Provided material:
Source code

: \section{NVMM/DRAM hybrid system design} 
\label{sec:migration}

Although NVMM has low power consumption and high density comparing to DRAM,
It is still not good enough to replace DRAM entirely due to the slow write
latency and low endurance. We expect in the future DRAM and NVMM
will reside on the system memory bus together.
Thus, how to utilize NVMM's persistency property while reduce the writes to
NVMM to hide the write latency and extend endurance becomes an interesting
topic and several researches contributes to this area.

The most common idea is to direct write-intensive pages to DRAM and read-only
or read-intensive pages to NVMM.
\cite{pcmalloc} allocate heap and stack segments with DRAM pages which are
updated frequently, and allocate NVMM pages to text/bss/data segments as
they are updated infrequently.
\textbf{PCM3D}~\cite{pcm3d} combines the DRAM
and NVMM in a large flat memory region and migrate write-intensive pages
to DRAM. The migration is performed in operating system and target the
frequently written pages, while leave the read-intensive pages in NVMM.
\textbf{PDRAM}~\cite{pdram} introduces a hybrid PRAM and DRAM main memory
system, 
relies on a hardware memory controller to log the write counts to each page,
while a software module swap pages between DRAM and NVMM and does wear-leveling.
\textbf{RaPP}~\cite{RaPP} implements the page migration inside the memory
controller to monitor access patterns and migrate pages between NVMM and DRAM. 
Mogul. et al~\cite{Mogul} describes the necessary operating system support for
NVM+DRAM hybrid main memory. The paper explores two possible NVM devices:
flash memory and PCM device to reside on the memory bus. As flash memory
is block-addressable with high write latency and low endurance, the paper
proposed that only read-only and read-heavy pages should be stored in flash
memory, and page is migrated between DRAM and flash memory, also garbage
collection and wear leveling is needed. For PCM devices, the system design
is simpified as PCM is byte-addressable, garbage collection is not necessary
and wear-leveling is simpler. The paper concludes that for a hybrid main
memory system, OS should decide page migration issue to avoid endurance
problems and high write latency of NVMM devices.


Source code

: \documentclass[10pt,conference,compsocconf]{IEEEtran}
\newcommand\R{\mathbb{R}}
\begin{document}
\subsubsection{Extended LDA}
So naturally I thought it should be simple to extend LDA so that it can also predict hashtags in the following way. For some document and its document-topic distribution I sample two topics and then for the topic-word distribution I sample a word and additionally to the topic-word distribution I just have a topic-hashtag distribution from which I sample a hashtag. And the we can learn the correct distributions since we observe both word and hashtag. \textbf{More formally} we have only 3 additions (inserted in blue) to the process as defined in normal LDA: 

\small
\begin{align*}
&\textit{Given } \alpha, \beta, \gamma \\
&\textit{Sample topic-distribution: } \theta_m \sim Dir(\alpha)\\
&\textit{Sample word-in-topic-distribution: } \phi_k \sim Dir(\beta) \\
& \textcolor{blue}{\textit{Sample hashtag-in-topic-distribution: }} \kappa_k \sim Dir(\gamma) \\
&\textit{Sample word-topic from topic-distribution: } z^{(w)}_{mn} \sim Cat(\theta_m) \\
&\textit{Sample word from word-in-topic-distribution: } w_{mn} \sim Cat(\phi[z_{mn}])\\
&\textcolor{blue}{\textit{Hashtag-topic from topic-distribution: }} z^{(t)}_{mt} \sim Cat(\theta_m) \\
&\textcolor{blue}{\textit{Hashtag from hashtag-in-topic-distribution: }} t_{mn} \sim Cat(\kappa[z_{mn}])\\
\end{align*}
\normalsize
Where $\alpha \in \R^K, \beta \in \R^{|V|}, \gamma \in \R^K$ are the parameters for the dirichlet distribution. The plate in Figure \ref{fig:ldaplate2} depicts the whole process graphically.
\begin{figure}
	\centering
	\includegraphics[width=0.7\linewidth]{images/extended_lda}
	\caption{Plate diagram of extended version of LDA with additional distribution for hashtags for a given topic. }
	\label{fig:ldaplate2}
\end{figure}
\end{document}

Required action: Take every line from the data above that holds "system" and copy it out.

Exercise response:
: \section{NVMM/DRAM hybrid system design} 
will reside on the system memory bus together.
to DRAM. The migration is performed in operating system and target the
system, 
Mogul. et al~\cite{Mogul} describes the necessary operating system support for
collection and wear leveling is needed. For PCM devices, the system design
memory system, OS should decide page migration issue to avoid endurance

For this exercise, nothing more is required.